From the first line to the last, please reproduce the material exactly, skipping the pictures.

Source information:
———

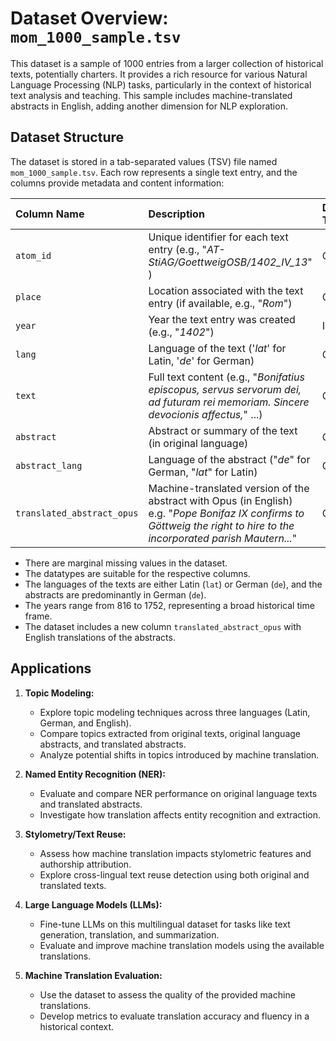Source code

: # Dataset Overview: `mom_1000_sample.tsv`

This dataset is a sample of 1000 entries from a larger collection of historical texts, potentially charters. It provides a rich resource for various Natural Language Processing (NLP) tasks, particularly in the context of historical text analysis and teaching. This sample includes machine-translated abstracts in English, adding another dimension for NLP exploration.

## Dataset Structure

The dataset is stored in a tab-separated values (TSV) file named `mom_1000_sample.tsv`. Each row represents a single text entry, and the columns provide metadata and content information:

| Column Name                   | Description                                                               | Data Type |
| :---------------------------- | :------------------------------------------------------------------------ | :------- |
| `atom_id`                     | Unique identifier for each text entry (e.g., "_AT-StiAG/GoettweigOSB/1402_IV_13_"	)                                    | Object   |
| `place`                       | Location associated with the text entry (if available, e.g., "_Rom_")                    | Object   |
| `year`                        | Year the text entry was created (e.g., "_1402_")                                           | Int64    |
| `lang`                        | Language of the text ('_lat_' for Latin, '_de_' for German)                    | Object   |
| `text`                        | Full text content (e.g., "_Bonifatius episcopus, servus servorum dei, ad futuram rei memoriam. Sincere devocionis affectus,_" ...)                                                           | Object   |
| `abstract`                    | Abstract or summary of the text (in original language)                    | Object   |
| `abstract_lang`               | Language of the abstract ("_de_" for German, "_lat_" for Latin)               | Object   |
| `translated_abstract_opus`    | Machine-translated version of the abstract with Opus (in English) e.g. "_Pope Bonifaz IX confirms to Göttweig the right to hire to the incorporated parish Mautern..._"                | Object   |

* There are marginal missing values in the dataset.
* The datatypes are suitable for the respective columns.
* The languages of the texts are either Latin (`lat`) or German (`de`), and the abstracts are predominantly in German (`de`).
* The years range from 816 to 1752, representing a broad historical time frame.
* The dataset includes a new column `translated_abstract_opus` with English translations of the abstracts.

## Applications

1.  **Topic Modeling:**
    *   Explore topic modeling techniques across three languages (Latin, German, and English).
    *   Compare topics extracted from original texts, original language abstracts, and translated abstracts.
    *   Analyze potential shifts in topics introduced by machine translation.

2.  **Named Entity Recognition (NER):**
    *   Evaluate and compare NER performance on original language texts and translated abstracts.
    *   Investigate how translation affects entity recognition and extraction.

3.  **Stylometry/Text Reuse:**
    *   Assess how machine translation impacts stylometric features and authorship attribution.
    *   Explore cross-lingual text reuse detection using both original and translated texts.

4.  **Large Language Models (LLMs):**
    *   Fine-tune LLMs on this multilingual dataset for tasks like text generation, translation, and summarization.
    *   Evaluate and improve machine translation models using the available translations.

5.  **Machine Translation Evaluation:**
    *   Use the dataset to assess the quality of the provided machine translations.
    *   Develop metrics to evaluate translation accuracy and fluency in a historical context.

———

Answer to this problem:
Source code

: # Dataset Overview: `mom_1000_sample.tsv`

This dataset is a sample of 1000 entries from a larger collection of historical texts, potentially charters. It provides a rich resource for various Natural Language Processing (NLP) tasks, particularly in the context of historical text analysis and teaching. This sample includes machine-translated abstracts in English, adding another dimension for NLP exploration.

## Dataset Structure

The dataset is stored in a tab-separated values (TSV) file named `mom_1000_sample.tsv`. Each row represents a single text entry, and the columns provide metadata and content information:

| Column Name                   | Description                                                               | Data Type |
| :---------------------------- | :------------------------------------------------------------------------ | :------- |
| `atom_id`                     | Unique identifier for each text entry (e.g., "_AT-StiAG/GoettweigOSB/1402_IV_13_"	)                                    | Object   |
| `place`                       | Location associated with the text entry (if available, e.g., "_Rom_")                    | Object   |
| `year`                        | Year the text entry was created (e.g., "_1402_")                                           | Int64    |
| `lang`                        | Language of the text ('_lat_' for Latin, '_de_' for German)                    | Object   |
| `text`                        | Full text content (e.g., "_Bonifatius episcopus, servus servorum dei, ad futuram rei memoriam. Sincere devocionis affectus,_" ...)                                                           | Object   |
| `abstract`                    | Abstract or summary of the text (in original language)                    | Object   |
| `abstract_lang`               | Language of the abstract ("_de_" for German, "_lat_" for Latin)               | Object   |
| `translated_abstract_opus`    | Machine-translated version of the abstract with Opus (in English) e.g. "_Pope Bonifaz IX confirms to Göttweig the right to hire to the incorporated parish Mautern..._"                | Object   |

* There are marginal missing values in the dataset.
* The datatypes are suitable for the respective columns.
* The languages of the texts are either Latin (`lat`) or German (`de`), and the abstracts are predominantly in German (`de`).
* The years range from 816 to 1752, representing a broad historical time frame.
* The dataset includes a new column `translated_abstract_opus` with English translations of the abstracts.

## Applications

1.  **Topic Modeling:**
    *   Explore topic modeling techniques across three languages (Latin, German, and English).
    *   Compare topics extracted from original texts, original language abstracts, and translated abstracts.
    *   Analyze potential shifts in topics introduced by machine translation.

2.  **Named Entity Recognition (NER):**
    *   Evaluate and compare NER performance on original language texts and translated abstracts.
    *   Investigate how translation affects entity recognition and extraction.

3.  **Stylometry/Text Reuse:**
    *   Assess how machine translation impacts stylometric features and authorship attribution.
    *   Explore cross-lingual text reuse detection using both original and translated texts.

4.  **Large Language Models (LLMs):**
    *   Fine-tune LLMs on this multilingual dataset for tasks like text generation, translation, and summarization.
    *   Evaluate and improve machine translation models using the available translations.

5.  **Machine Translation Evaluation:**
    *   Use the dataset to assess the quality of the provided machine translations.
    *   Develop metrics to evaluate translation accuracy and fluency in a historical context.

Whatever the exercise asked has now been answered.